◆ **Work item**: Copy out each line of the data that holds the string "without".

◆ **The data**:
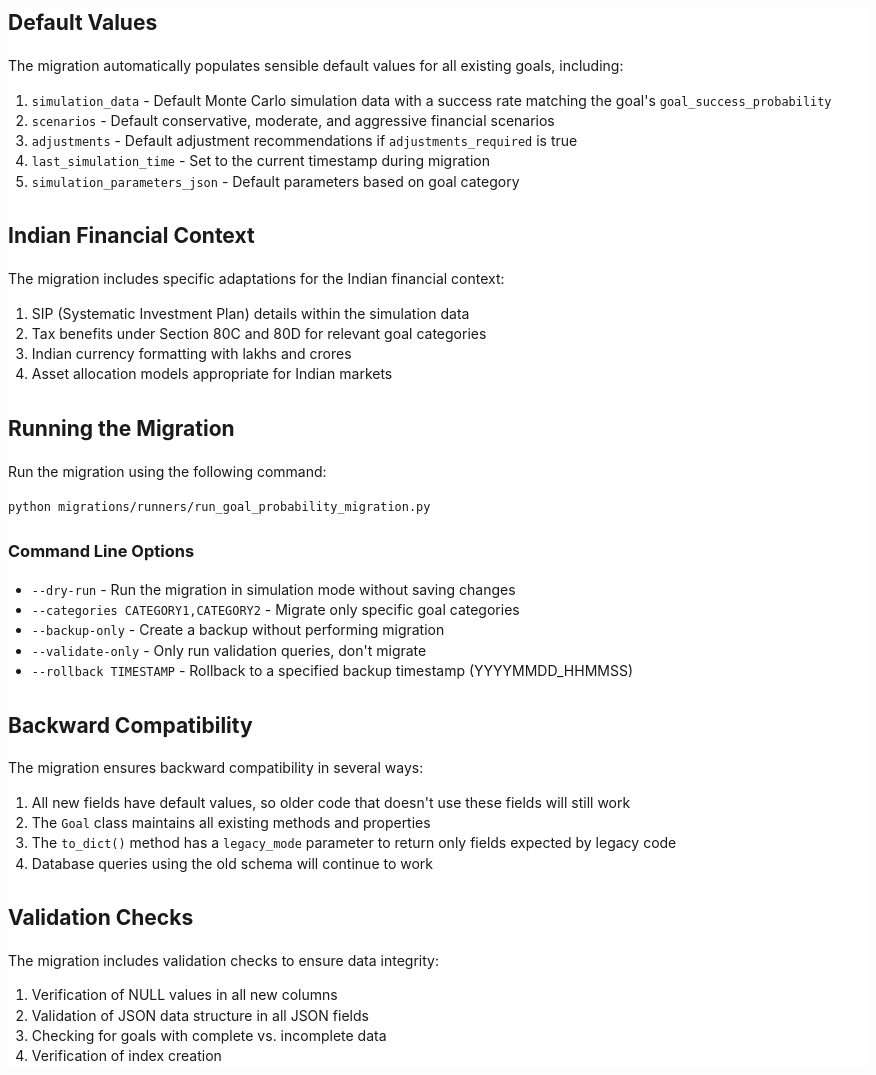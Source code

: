 ## Default Values

The migration automatically populates sensible default values for all existing goals, including:

1. `simulation_data` - Default Monte Carlo simulation data with a success rate matching the goal's `goal_success_probability`
2. `scenarios` - Default conservative, moderate, and aggressive financial scenarios
3. `adjustments` - Default adjustment recommendations if `adjustments_required` is true
4. `last_simulation_time` - Set to the current timestamp during migration
5. `simulation_parameters_json` - Default parameters based on goal category

## Indian Financial Context

The migration includes specific adaptations for the Indian financial context:

1. SIP (Systematic Investment Plan) details within the simulation data
2. Tax benefits under Section 80C and 80D for relevant goal categories
3. Indian currency formatting with lakhs and crores
4. Asset allocation models appropriate for Indian markets

## Running the Migration

Run the migration using the following command:

```bash
python migrations/runners/run_goal_probability_migration.py
```

### Command Line Options

- `--dry-run` - Run the migration in simulation mode without saving changes
- `--categories CATEGORY1,CATEGORY2` - Migrate only specific goal categories
- `--backup-only` - Create a backup without performing migration
- `--validate-only` - Only run validation queries, don't migrate
- `--rollback TIMESTAMP` - Rollback to a specified backup timestamp (YYYYMMDD_HHMMSS)

## Backward Compatibility

The migration ensures backward compatibility in several ways:

1. All new fields have default values, so older code that doesn't use these fields will still work
2. The `Goal` class maintains all existing methods and properties
3. The `to_dict()` method has a `legacy_mode` parameter to return only fields expected by legacy code
4. Database queries using the old schema will continue to work

## Validation Checks

The migration includes validation checks to ensure data integrity:

1. Verification of NULL values in all new columns
2. Validation of JSON data structure in all JSON fields
3. Checking for goals with complete vs. incomplete data
4. Verification of index creation
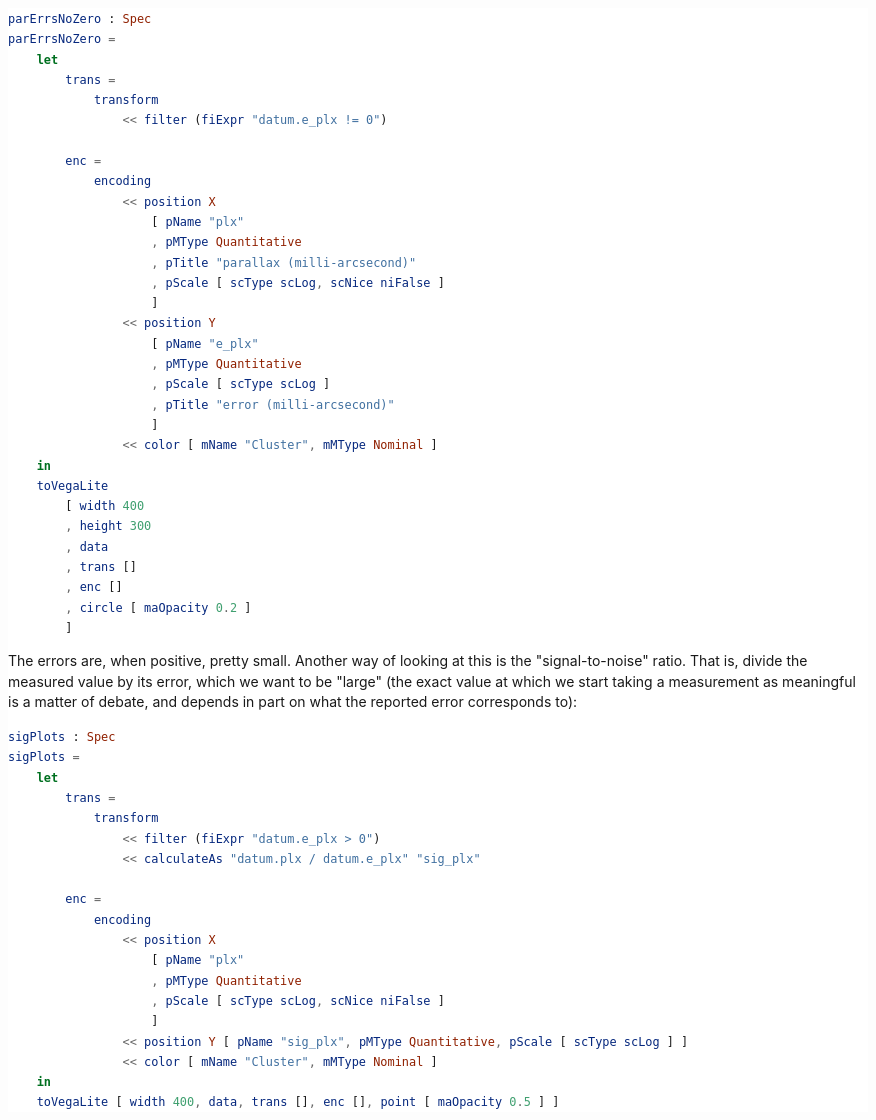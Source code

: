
 ```elm {l v}
parErrsNoZero : Spec
parErrsNoZero =
    let
        trans =
            transform
                << filter (fiExpr "datum.e_plx != 0")

        enc =
            encoding
                << position X
                    [ pName "plx"
                    , pMType Quantitative
                    , pTitle "parallax (milli-arcsecond)"
                    , pScale [ scType scLog, scNice niFalse ]
                    ]
                << position Y
                    [ pName "e_plx"
                    , pMType Quantitative
                    , pScale [ scType scLog ]
                    , pTitle "error (milli-arcsecond)"
                    ]
                << color [ mName "Cluster", mMType Nominal ]
    in
    toVegaLite
        [ width 400
        , height 300
        , data
        , trans []
        , enc []
        , circle [ maOpacity 0.2 ]
        ]
```

The errors are, when positive, pretty small. Another way of looking at this is the "signal-to-noise" ratio. That is, divide the measured value by its error, which we want to be "large" (the exact value at which we start taking a measurement as meaningful is a matter of debate, and depends in part on what the reported error corresponds to):

```elm {l v}
sigPlots : Spec
sigPlots =
    let
        trans =
            transform
                << filter (fiExpr "datum.e_plx > 0")
                << calculateAs "datum.plx / datum.e_plx" "sig_plx"

        enc =
            encoding
                << position X
                    [ pName "plx"
                    , pMType Quantitative
                    , pScale [ scType scLog, scNice niFalse ]
                    ]
                << position Y [ pName "sig_plx", pMType Quantitative, pScale [ scType scLog ] ]
                << color [ mName "Cluster", mMType Nominal ]
    in
    toVegaLite [ width 400, data, trans [], enc [], point [ maOpacity 0.5 ] ]
```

◆ **Your solution**:
- `--dry-run` - Run the migration in simulation mode without saving changes
- `--backup-only` - Create a backup without performing migration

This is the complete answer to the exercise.